Remove Duplicates From Sorted List
Problem Link
83. Remove Duplicates from Sorted List – LeetCode
Problem Statement
Given the head of a sorted linked list, delete all duplicates such that each element appears only once. Return the linked list sorted as well.
Examples
Example 1:
Input: head = [1,1,2]
Output: [1,2]
Example 2:
Input: head = [1,1,2,3,3]
Output: [1,2,3]
Constraints
-
The number of nodes in the list is in the range
[0, 300] -
-100 <= Node.val <= 100 -
The list is sorted in ascending order
Intuition
Since the list is already sorted, duplicate elements will always appear consecutively.
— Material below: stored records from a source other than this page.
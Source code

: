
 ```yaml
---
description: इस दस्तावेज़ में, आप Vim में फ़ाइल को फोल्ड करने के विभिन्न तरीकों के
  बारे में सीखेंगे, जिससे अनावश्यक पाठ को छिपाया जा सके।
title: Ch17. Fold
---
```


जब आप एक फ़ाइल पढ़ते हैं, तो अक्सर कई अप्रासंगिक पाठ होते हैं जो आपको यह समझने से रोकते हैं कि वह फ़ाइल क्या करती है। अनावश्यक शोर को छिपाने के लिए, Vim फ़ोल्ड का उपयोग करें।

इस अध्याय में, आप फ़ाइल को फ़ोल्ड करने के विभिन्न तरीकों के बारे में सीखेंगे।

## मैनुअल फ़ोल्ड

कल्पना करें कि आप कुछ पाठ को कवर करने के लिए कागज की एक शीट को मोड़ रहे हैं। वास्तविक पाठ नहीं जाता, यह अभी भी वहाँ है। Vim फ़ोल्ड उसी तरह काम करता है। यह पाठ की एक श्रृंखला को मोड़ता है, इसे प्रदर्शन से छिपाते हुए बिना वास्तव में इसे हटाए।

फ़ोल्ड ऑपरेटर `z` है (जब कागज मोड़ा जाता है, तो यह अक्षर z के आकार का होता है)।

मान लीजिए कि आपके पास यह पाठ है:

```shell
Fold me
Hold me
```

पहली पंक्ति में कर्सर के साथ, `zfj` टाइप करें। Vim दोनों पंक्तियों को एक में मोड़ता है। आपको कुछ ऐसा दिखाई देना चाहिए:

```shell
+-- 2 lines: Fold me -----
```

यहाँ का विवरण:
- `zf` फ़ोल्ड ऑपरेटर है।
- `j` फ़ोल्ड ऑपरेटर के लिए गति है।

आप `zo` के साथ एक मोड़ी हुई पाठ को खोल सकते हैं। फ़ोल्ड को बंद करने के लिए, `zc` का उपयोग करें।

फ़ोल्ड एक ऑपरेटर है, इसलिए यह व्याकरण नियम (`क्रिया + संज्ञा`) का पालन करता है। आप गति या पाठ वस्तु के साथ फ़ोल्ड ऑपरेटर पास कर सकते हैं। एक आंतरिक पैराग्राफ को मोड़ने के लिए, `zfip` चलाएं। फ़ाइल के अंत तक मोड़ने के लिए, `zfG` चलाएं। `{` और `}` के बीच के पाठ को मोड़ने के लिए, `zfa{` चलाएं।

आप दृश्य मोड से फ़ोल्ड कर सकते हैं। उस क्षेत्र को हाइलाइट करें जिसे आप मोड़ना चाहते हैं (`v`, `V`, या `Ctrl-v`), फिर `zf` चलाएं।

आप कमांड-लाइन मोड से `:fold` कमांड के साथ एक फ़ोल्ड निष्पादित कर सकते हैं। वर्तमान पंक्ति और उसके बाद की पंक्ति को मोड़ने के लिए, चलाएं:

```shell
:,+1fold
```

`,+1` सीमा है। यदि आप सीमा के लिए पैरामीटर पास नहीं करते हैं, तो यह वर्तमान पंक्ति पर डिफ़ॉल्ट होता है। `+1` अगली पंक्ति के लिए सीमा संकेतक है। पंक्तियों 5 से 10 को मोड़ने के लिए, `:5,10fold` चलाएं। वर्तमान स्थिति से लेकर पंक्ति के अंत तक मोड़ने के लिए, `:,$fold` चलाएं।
We just need to compare current node with the next node, and skip the next node if it's a duplicate.
Approach
-
Start from the
headof the list. -
While the current node and the next node are not null:
-
If
node.val == node.next.val, skip the next node by adjusting the pointer:node.next = node.next.next -
Else, move to the next node.
-
-
Return the head of the modified list.
Java Code
class Solution {
public ListNode deleteDuplicates(ListNode node) {
if (node == null) return null;
ListNode head = node;
while (node.next != null) {
if (node.val == node.next.val) {
node.next = node.next.next; // Skip the duplicate
} else {
node = node.next; // Move to next distinct node
}
}
return head;
}
}
Time and Space Complexity
| Metric | Value |
|---|---|
| Time Complexity | O(n) |
| Space Complexity | O(1) |
| Explanation | Only one pass through the list, no extra memory used |
Dry Run
Input:
head = [1,1,2,3,3]
Step-by-step:
-
Compare 1 and 1 → duplicate → skip next
-
Now compare 1 and 2 → move ahead
-
Compare 2 and 3 → move ahead
-
Compare 3 and 3 → duplicate → skip next
Final list: [1,2,3]
Conclusion
This problem demonstrates a classic use of pointer manipulation in singly linked lists. Since the list is sorted, the solution becomes simple and efficient using a single traversal.